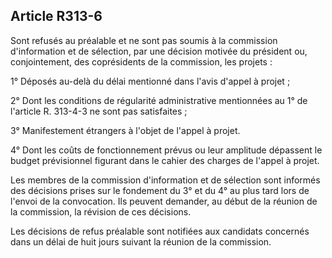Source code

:## Article R313-6

Sont refusés au préalable et ne sont pas soumis à la commission d'information et de sélection, par une
décision motivée du président ou, conjointement, des coprésidents de la commission, les projets :

1° Déposés au-delà du délai mentionné dans l'avis d'appel à projet ;


2° Dont les conditions de régularité administrative mentionnées au 1° de l'article R. 313-4-3 ne sont pas
satisfaites ;

3° Manifestement étrangers à l'objet de l'appel à projet.

4° Dont les coûts de fonctionnement prévus ou leur amplitude dépassent le budget prévisionnel figurant dans
le cahier des charges de l'appel à projet.

Les membres de la commission d'information et de sélection sont informés des décisions prises sur le
fondement du 3° et du 4° au plus tard lors de l'envoi de la convocation. Ils peuvent demander, au début de la
réunion de la commission, la révision de ces décisions.

Les décisions de refus préalable sont notifiées aux candidats concernés dans un délai de huit jours suivant la
réunion de la commission.

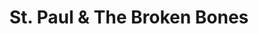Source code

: ---
title: "St. Paul & The Broken Bones"
summary: "An American soul band from Birmingham, Alabama formed in 2011 by and as a duo, later expanding into a larger group."
image: "st-paul-the-broken-bones.jpg"
apple_music_artist_url: "https://music.apple.com/gb/artist/st-paul-the-broken-bones/795004362"
wikipedia_url: "none"
---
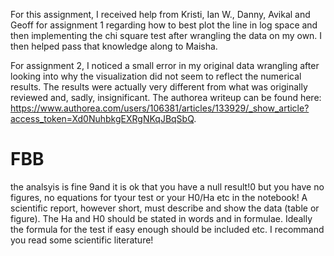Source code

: For this assignment, I received help from Kristi, Ian W., Danny, Avikal and Geoff for assignment 1 regarding how to best plot the line in log space and then implementing the chi square test after wrangling the data on my own. I then helped pass that knowledge along to Maisha. 

For assignment 2, I noticed a small error in my original data wrangling after looking into why the visualization did not seem to reflect the numerical results. The results were actually very different from what was originally reviewed and, sadly, insignificant. The authorea writeup can be found here: https://www.authorea.com/users/106381/articles/133929/_show_article?access_token=Xd0NuhbkgEXRgNKqJBqSbQ. 

# FBB 
the analsyis is fine 9and it is ok that you have a null result!0 but you have no figures, no equations for tyour test or your H0/Ha etc in the notebook! A scientific report, however short, must describe and show the data (table or figure). The Ha and H0 should be stated in words and in formulae. Ideally the formula for the test if easy enough should be included etc.
I recommand you read some scientific literature!
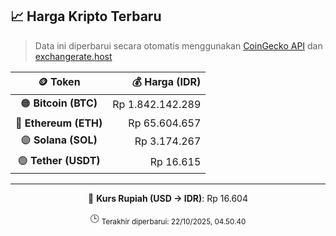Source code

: 

<!-- HARGA_KRIPTO -->
## 📈 Harga Kripto Terbaru

> Data ini diperbarui secara otomatis menggunakan [CoinGecko API](https://www.coingecko.com/) dan [exchangerate.host](https://exchangerate.host/)

<div align="center">

| 🪙 Token | 💰 Harga (IDR) |
|:------:|---------------:|
| 🟠 **Bitcoin (BTC)**   | Rp 1.842.142.289 |
| 🔵 **Ethereum (ETH)**  | Rp 65.604.657 |
| 🟣 **Solana (SOL)**    | Rp 3.174.267 |
| 🟢 **Tether (USDT)**   | Rp 16.615 |

---

💱 **Kurs Rupiah (USD → IDR)**: Rp 16.604

🕒 <sub>Terakhir diperbarui: 22/10/2025, 04.50.40</sub>

</div>
<!-- /HARGA_KRIPTO -->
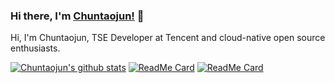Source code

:### Hi there, I'm [Chuntaojun!](https://www.liaochuntao.cn/) 👋

Hi, I'm Chuntaojun, TSE Developer at Tencent and cloud-native open source enthusiasts.

[![Chuntaojun's github stats](https://github-readme-stats.vercel.app/api?username=chuntaojun)](https://www.liaochuntao.cn/)
[![ReadMe Card](https://github-readme-stats.vercel.app/api/pin/?username=chuntaojun&repo=pole)](https://github.com/pole-group/pole)
[![ReadMe Card](https://github-readme-stats.vercel.app/api/pin/?username=chuntaojun&repo=lraft)](https://github.com/pole-group/lraft)
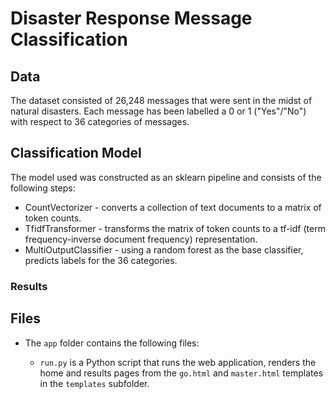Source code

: # Disaster Response Message Classification

## Data

The dataset consisted of 26,248 messages that were sent in the midst of natural disasters. Each message has been labelled a 0 or 1 ("Yes"/"No") with respect to 36 categories of messages. 

## Classification Model

The model used was constructed as an sklearn pipeline and consists of the following steps: 

* CountVectorizer - converts a collection of text documents to a matrix of token counts.
* TfidfTransformer - transforms the matrix of token counts to a tf-idf (term frequency-inverse document frequency) representation.
* MultiOutputClassifier - using a random forest as the base classifier, predicts labels for the 36 categories. 

### Results

## Files 

* The `app` folder contains the following files: 

  * `run.py` is a Python script that runs the web application, renders the home and results pages from the `go.html` and `master.html` templates in the `templates` subfolder. 
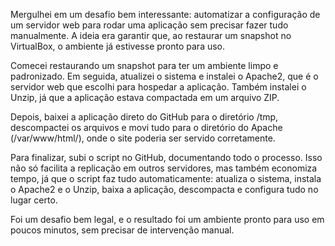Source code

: Mergulhei em um desafio bem interessante: automatizar a configuração de um servidor web para rodar uma aplicação sem precisar fazer tudo manualmente. A ideia era garantir que, ao restaurar um snapshot no VirtualBox, o ambiente já estivesse pronto para uso.

Comecei restaurando um snapshot para ter um ambiente limpo e padronizado. Em seguida, atualizei o sistema e instalei o Apache2, que é o servidor web que escolhi para hospedar a aplicação. Também instalei o Unzip, já que a aplicação estava compactada em um arquivo ZIP.

Depois, baixei a aplicação direto do GitHub para o diretório /tmp, descompactei os arquivos e movi tudo para o diretório do Apache (/var/www/html/), onde o site poderia ser servido corretamente.

Para finalizar, subi o script no GitHub, documentando todo o processo. Isso não só facilita a replicação em outros servidores, mas também economiza tempo, já que o script faz tudo automaticamente: atualiza o sistema, instala o Apache2 e o Unzip, baixa a aplicação, descompacta e configura tudo no lugar certo.

Foi um desafio bem legal, e o resultado foi um ambiente pronto para uso em poucos minutos, sem precisar de intervenção manual.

^^^^^^^^

- EXERCISE PROMPT: Transcribe each entry exactly; images stay out.

- EXERCISE ANSWER:
Source code

:## Article R313-6

Sont refusés au préalable et ne sont pas soumis à la commission d'information et de sélection, par une
décision motivée du président ou, conjointement, des coprésidents de la commission, les projets :

1° Déposés au-delà du délai mentionné dans l'avis d'appel à projet ;


2° Dont les conditions de régularité administrative mentionnées au 1° de l'article R. 313-4-3 ne sont pas
satisfaites ;

3° Manifestement étrangers à l'objet de l'appel à projet.

4° Dont les coûts de fonctionnement prévus ou leur amplitude dépassent le budget prévisionnel figurant dans
le cahier des charges de l'appel à projet.

Les membres de la commission d'information et de sélection sont informés des décisions prises sur le
fondement du 3° et du 4° au plus tard lors de l'envoi de la convocation. Ils peuvent demander, au début de la
réunion de la commission, la révision de ces décisions.

Les décisions de refus préalable sont notifiées aux candidats concernés dans un délai de huit jours suivant la
réunion de la commission.

Source code

: ---
title: "St. Paul & The Broken Bones"
summary: "An American soul band from Birmingham, Alabama formed in 2011 by and as a duo, later expanding into a larger group."
image: "st-paul-the-broken-bones.jpg"
apple_music_artist_url: "https://music.apple.com/gb/artist/st-paul-the-broken-bones/795004362"
wikipedia_url: "none"
---
Source code

: For this assignment, I received help from Kristi, Ian W., Danny, Avikal and Geoff for assignment 1 regarding how to best plot the line in log space and then implementing the chi square test after wrangling the data on my own. I then helped pass that knowledge along to Maisha. 

For assignment 2, I noticed a small error in my original data wrangling after looking into why the visualization did not seem to reflect the numerical results. The results were actually very different from what was originally reviewed and, sadly, insignificant. The authorea writeup can be found here: https://www.authorea.com/users/106381/articles/133929/_show_article?access_token=Xd0NuhbkgEXRgNKqJBqSbQ. 

# FBB 
the analsyis is fine 9and it is ok that you have a null result!0 but you have no figures, no equations for tyour test or your H0/Ha etc in the notebook! A scientific report, however short, must describe and show the data (table or figure). The Ha and H0 should be stated in words and in formulae. Ideally the formula for the test if easy enough should be included etc.
I recommand you read some scientific literature!
Source code

: 

<!-- HARGA_KRIPTO -->
## 📈 Harga Kripto Terbaru

> Data ini diperbarui secara otomatis menggunakan [CoinGecko API](https://www.coingecko.com/) dan [exchangerate.host](https://exchangerate.host/)

<div align="center">

| 🪙 Token | 💰 Harga (IDR) |
|:------:|---------------:|
| 🟠 **Bitcoin (BTC)**   | Rp 1.842.142.289 |
| 🔵 **Ethereum (ETH)**  | Rp 65.604.657 |
| 🟣 **Solana (SOL)**    | Rp 3.174.267 |
| 🟢 **Tether (USDT)**   | Rp 16.615 |

---

💱 **Kurs Rupiah (USD → IDR)**: Rp 16.604

🕒 <sub>Terakhir diperbarui: 22/10/2025, 04.50.40</sub>

</div>
<!-- /HARGA_KRIPTO -->
Source code

:### Hi there, I'm [Chuntaojun!](https://www.liaochuntao.cn/) 👋

Hi, I'm Chuntaojun, TSE Developer at Tencent and cloud-native open source enthusiasts.

[![Chuntaojun's github stats](https://github-readme-stats.vercel.app/api?username=chuntaojun)](https://www.liaochuntao.cn/)
[![ReadMe Card](https://github-readme-stats.vercel.app/api/pin/?username=chuntaojun&repo=pole)](https://github.com/pole-group/pole)
[![ReadMe Card](https://github-readme-stats.vercel.app/api/pin/?username=chuntaojun&repo=lraft)](https://github.com/pole-group/lraft)
Source code

: # Disaster Response Message Classification

## Data

The dataset consisted of 26,248 messages that were sent in the midst of natural disasters. Each message has been labelled a 0 or 1 ("Yes"/"No") with respect to 36 categories of messages. 

## Classification Model

The model used was constructed as an sklearn pipeline and consists of the following steps: 

* CountVectorizer - converts a collection of text documents to a matrix of token counts.
* TfidfTransformer - transforms the matrix of token counts to a tf-idf (term frequency-inverse document frequency) representation.
* MultiOutputClassifier - using a random forest as the base classifier, predicts labels for the 36 categories. 

### Results

## Files 

* The `app` folder contains the following files: 

  * `run.py` is a Python script that runs the web application, renders the home and results pages from the `go.html` and `master.html` templates in the `templates` subfolder. 
Source code

: Mergulhei em um desafio bem interessante: automatizar a configuração de um servidor web para rodar uma aplicação sem precisar fazer tudo manualmente. A ideia era garantir que, ao restaurar um snapshot no VirtualBox, o ambiente já estivesse pronto para uso.

Comecei restaurando um snapshot para ter um ambiente limpo e padronizado. Em seguida, atualizei o sistema e instalei o Apache2, que é o servidor web que escolhi para hospedar a aplicação. Também instalei o Unzip, já que a aplicação estava compactada em um arquivo ZIP.

Depois, baixei a aplicação direto do GitHub para o diretório /tmp, descompactei os arquivos e movi tudo para o diretório do Apache (/var/www/html/), onde o site poderia ser servido corretamente.

Para finalizar, subi o script no GitHub, documentando todo o processo. Isso não só facilita a replicação em outros servidores, mas também economiza tempo, já que o script faz tudo automaticamente: atualiza o sistema, instala o Apache2 e o Unzip, baixa a aplicação, descompacta e configura tudo no lugar certo.

Foi um desafio bem legal, e o resultado foi um ambiente pronto para uso em poucos minutos, sem precisar de intervenção manual.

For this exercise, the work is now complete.